I've searched here, Google, Wikipedia, etc. without luck. I would have read this book after about 2004 but probably more than 5 years ago.
As best I recall the book has a near-future setting, but most people wear augmented-reality goggles as part of their daily life. If you travel through a city, you can see advertising overlaid on blank walls that's published to everyone, but you can also subscribe to specific channels of overlays; how the city appeared in a specific era, for example, or how it was represented in a famous game/movie. Some people publish AR travelogues, marking up reality for other people to view. There is also widespread use of 3D printing technology, something of a maker culture.

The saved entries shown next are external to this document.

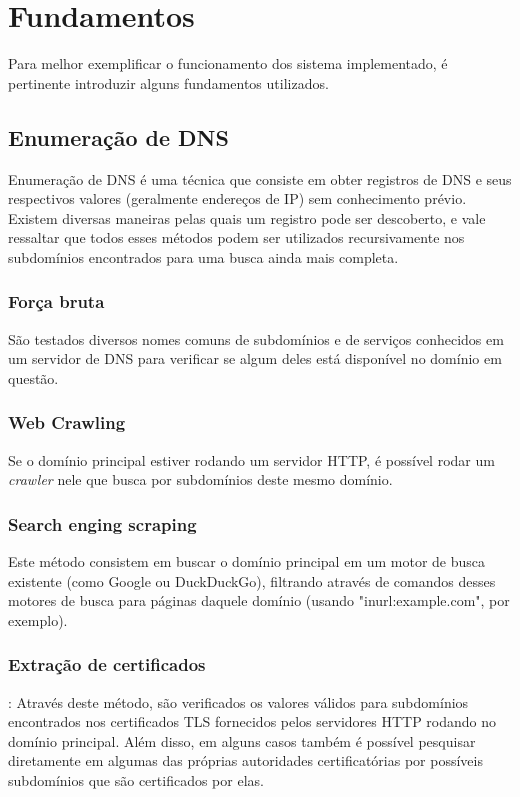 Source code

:\chapter{Fundamentos}
\label{cap:fundamentos}

Para melhor exemplificar o funcionamento dos sistema implementado, é pertinente introduzir alguns fundamentos utilizados. 

\section{Enumeração de DNS}

Enumeração de DNS é uma técnica que consiste em obter registros de DNS e seus respectivos valores (geralmente endereços de IP) sem conhecimento prévio. Existem diversas maneiras pelas quais um registro pode ser descoberto, e vale ressaltar que todos esses métodos podem ser utilizados recursivamente nos subdomínios encontrados para uma busca ainda mais completa.
        
        \subsection{Força bruta} São testados diversos nomes comuns  de subdomínios e de serviços conhecidos em um servidor de DNS para verificar se algum deles está disponível no domínio em questão.
        
        \subsection{Web Crawling} Se o domínio principal estiver rodando um servidor HTTP, é possível rodar um \textit{crawler} nele que busca por subdomínios deste mesmo domínio.
        
        \subsection{Search enging scraping} Este método consistem em buscar o domínio principal em um motor de busca existente (como Google ou DuckDuckGo), filtrando através de comandos desses motores de busca para páginas daquele domínio (usando "inurl:example.com", por exemplo).
        
        \subsection{Extração de certificados}: Através deste método, são verificados os valores válidos para subdomínios encontrados nos certificados TLS fornecidos pelos servidores HTTP rodando no domínio principal. Além disso, em alguns casos também é possível pesquisar diretamente em algumas das próprias autoridades certificatórias por possíveis subdomínios que são certificados por elas.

The protagonists are recruited/instructed to recover some MacGuffin - something dangerous in the wrong hands, like a bottle of radioisotopes or the like. I think this takes place somewhere in the western US.
As they chase leads, they discover that hidden in the real world, there are hidden economies. You need to have correctly-programmed goggles even to see them; the economies function using various game-type economic/social systems and perpetuate themselves by printing their own goggles to control access. This part of the novel takes place in the EU, I think.
The protagonists eventually manage to track their target to a ship (I recall it being in the North Atlantic) and there's a fight which ends with them tossing the MacGuffin into the ocean.
I'd like to re-read this book, since I'm very interested in how the hidden economies/secret societies worked. If I'm not conflating a completely different story, there was even a secret society that functioned by passing around copies of a book, and rigorously following the instructions in that book. (The implication was that the book itself was somehow an intelligent agent processing itself by means of its followers.)